From The Aspen Times (Andre Salvail):
The Oct. 5 motion states that Saving Our Streams, a nonprofit group made up of several local landowners that filed its complaint with the court in mid-September, has failed to “allege facts sufficient” to back up its claim.
According to the city’s motion, the SOS suit seeks a court judgment that Aspen abandoned one particular component — hydroelectric power production — of the municipal uses that accompany three separate water rights for Castle, Maroon and Midland creeks.
The city’s motion states that the three water rights were granted to various companies in the late 19th century for “municipal customers” and that the city acquired those rights in 1956. Those rights included “hydroelectric generation and domestic purposes” for Castle and Midland creeks, and were confirmed through a court decree in 1949.
The 1949 decree also confirms a water right for a diversion from Maroon Creek “in the amount of 65 cfs [cubic feet per second]” stemming from an appropriation in 1892, according to the motion.
The motion states that the SOS suit “does not identify which plaintiffs own water rights, what water rights they may own or how those water rights are or may be affected with respect to the alleged abandonment of the hydropower component” of the city’s water rights.
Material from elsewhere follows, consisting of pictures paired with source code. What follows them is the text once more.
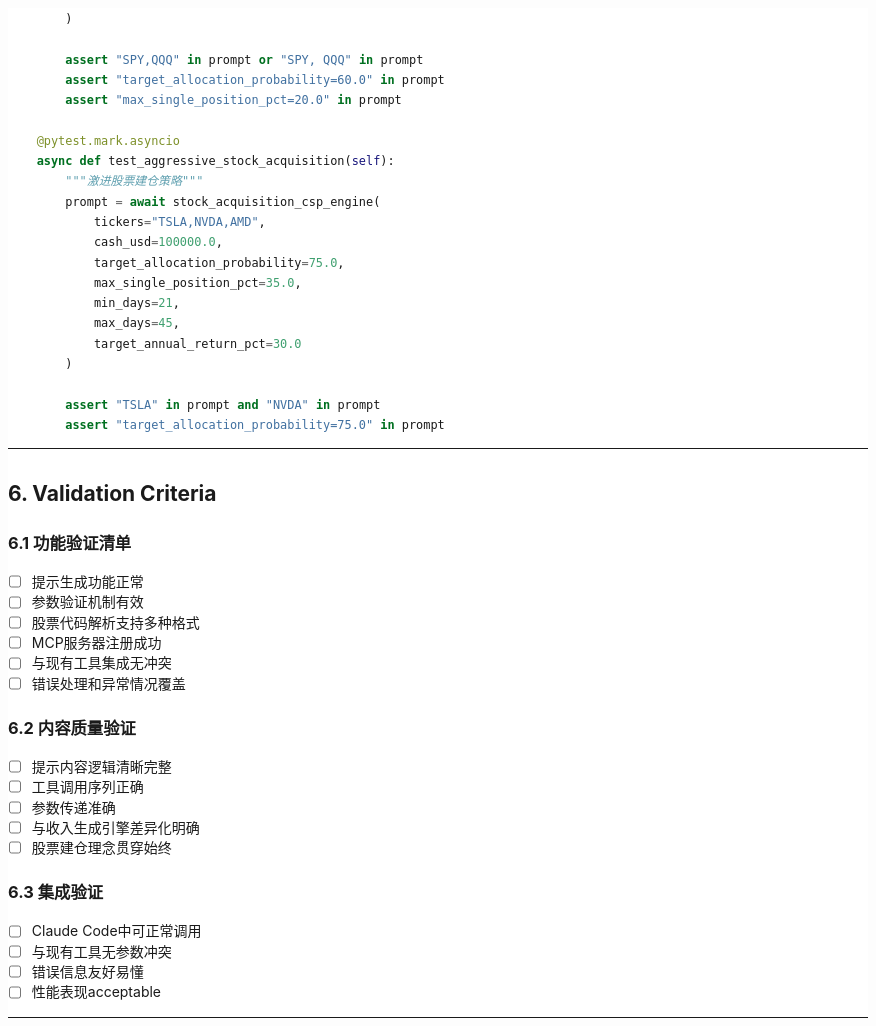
 ```python
        )
        
        assert "SPY,QQQ" in prompt or "SPY, QQQ" in prompt
        assert "target_allocation_probability=60.0" in prompt
        assert "max_single_position_pct=20.0" in prompt
    
    @pytest.mark.asyncio
    async def test_aggressive_stock_acquisition(self):
        """激进股票建仓策略"""
        prompt = await stock_acquisition_csp_engine(
            tickers="TSLA,NVDA,AMD",
            cash_usd=100000.0,
            target_allocation_probability=75.0,
            max_single_position_pct=35.0,
            min_days=21,
            max_days=45,
            target_annual_return_pct=30.0
        )
        
        assert "TSLA" in prompt and "NVDA" in prompt
        assert "target_allocation_probability=75.0" in prompt
```

---

## 6. Validation Criteria

### 6.1 功能验证清单
- [ ] 提示生成功能正常
- [ ] 参数验证机制有效
- [ ] 股票代码解析支持多种格式
- [ ] MCP服务器注册成功
- [ ] 与现有工具集成无冲突
- [ ] 错误处理和异常情况覆盖

### 6.2 内容质量验证
- [ ] 提示内容逻辑清晰完整
- [ ] 工具调用序列正确
- [ ] 参数传递准确
- [ ] 与收入生成引擎差异化明确
- [ ] 股票建仓理念贯穿始终

### 6.3 集成验证
- [ ] Claude Code中可正常调用
- [ ] 与现有工具无参数冲突
- [ ] 错误信息友好易懂
- [ ] 性能表现acceptable

---
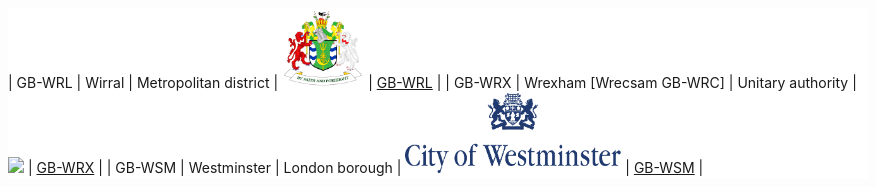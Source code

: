 | GB-WRL | Wirral | Metropolitan district | <img src='https://raw.githubusercontent.com/amckenna41/iso3166-flag-icons/main/iso3166-2-icons/GB/GB-WRL.png' height='80'> | [GB-WRL](https://github.com/amckenna41/iso3166-flag-icons/blob/main/iso3166-2-icons/GB/GB-WRL.png) |
| GB-WRX | Wrexham [Wrecsam GB-WRC] | Unitary authority | <img src='None' height='80'> | [GB-WRX](https://github.com/amckenna41/iso3166-flag-icons/blob/main/iso3166-2-icons/GB/GB-WRX.png) |
| GB-WSM | Westminster | London borough | <img src='https://raw.githubusercontent.com/amckenna41/iso3166-flag-icons/main/iso3166-2-icons/GB/GB-WSM.svg' height='80'> | [GB-WSM](https://github.com/amckenna41/iso3166-flag-icons/blob/main/iso3166-2-icons/GB/GB-WSM.png) |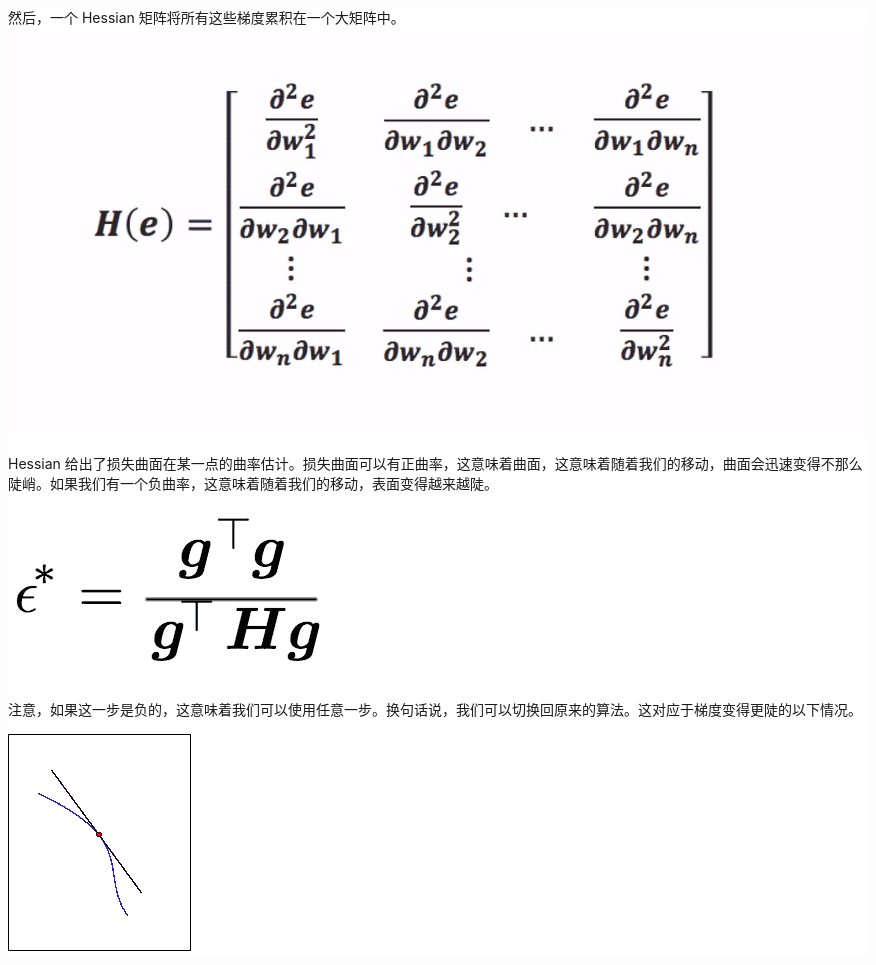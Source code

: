 然后，一个 Hessian 矩阵将所有这些梯度累积在一个大矩阵中。
![hessian](img/62cf387f272f6c5d9e0264c0005e382a.png)

Hessian 给出了损失曲面在某一点的曲率估计。损失曲面可以有正曲率，这意味着曲面，这意味着随着我们的移动，曲面会迅速变得不那么陡峭。如果我们有一个负曲率，这意味着随着我们的移动，表面变得越来越陡。

![Screen-Shot-2018-06-01-at-9.27.25-PM](img/9a20307e2678319f25cf7e5bb3e95e0b.png)

注意，如果这一步是负的，这意味着我们可以使用任意一步。换句话说，我们可以切换回原来的算法。这对应于梯度变得更陡的以下情况。

![steeper](img/ae411f0a2ee2c451969c840c014dcebc.png)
Further, “plaintiffs tacitly admit that some of them do not own or control any water rights,” the motion says. “If a plaintiff fails to allege or demonstrate that its rights, status or other legal relations will be affected, the plaintiff has no standing … and a declaratory judgment should not be entered.”
Also, the SOS suit fails to meet the law’s “injury-in-fact requirement” in which the challenged conduct of a defendant causes or threatens to cause injury to the plaintiff’s present or imminent activities.